DIRECTIONS.
Please print exactly the lines running from the one that contains "I look for a new job online." to the end of the data, with both lines included.

EXERCISE DATA.
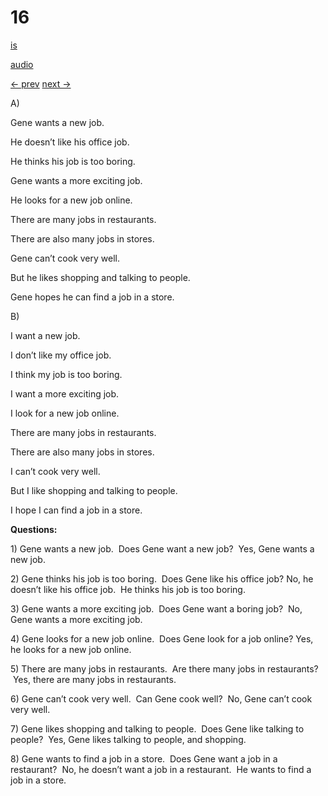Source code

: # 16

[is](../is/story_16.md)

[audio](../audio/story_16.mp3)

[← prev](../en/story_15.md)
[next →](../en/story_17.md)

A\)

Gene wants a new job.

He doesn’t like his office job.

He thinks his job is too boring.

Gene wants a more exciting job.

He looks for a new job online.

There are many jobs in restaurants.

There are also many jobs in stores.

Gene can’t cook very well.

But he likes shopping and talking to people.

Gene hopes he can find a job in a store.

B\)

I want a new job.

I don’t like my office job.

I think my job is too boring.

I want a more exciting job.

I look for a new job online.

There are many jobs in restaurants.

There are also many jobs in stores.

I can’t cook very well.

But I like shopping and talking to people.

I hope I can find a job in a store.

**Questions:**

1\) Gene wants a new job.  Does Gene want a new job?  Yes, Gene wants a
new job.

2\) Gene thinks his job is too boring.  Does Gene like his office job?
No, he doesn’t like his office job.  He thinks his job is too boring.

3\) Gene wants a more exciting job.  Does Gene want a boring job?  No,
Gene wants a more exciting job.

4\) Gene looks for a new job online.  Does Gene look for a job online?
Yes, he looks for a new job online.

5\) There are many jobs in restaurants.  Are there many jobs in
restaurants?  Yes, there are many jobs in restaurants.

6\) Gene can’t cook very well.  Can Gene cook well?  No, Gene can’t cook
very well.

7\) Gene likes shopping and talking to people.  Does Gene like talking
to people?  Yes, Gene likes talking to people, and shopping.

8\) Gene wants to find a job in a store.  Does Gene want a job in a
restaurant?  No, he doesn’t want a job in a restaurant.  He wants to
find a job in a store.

SOLVED PROBLEM.
I look for a new job online.

There are many jobs in restaurants.

There are also many jobs in stores.

I can’t cook very well.

But I like shopping and talking to people.

I hope I can find a job in a store.

**Questions:**

1\) Gene wants a new job.  Does Gene want a new job?  Yes, Gene wants a
new job.

2\) Gene thinks his job is too boring.  Does Gene like his office job?
No, he doesn’t like his office job.  He thinks his job is too boring.

3\) Gene wants a more exciting job.  Does Gene want a boring job?  No,
Gene wants a more exciting job.

4\) Gene looks for a new job online.  Does Gene look for a job online?
Yes, he looks for a new job online.

5\) There are many jobs in restaurants.  Are there many jobs in
restaurants?  Yes, there are many jobs in restaurants.

6\) Gene can’t cook very well.  Can Gene cook well?  No, Gene can’t cook
very well.

7\) Gene likes shopping and talking to people.  Does Gene like talking
to people?  Yes, Gene likes talking to people, and shopping.

8\) Gene wants to find a job in a store.  Does Gene want a job in a
restaurant?  No, he doesn’t want a job in a restaurant.  He wants to
find a job in a store.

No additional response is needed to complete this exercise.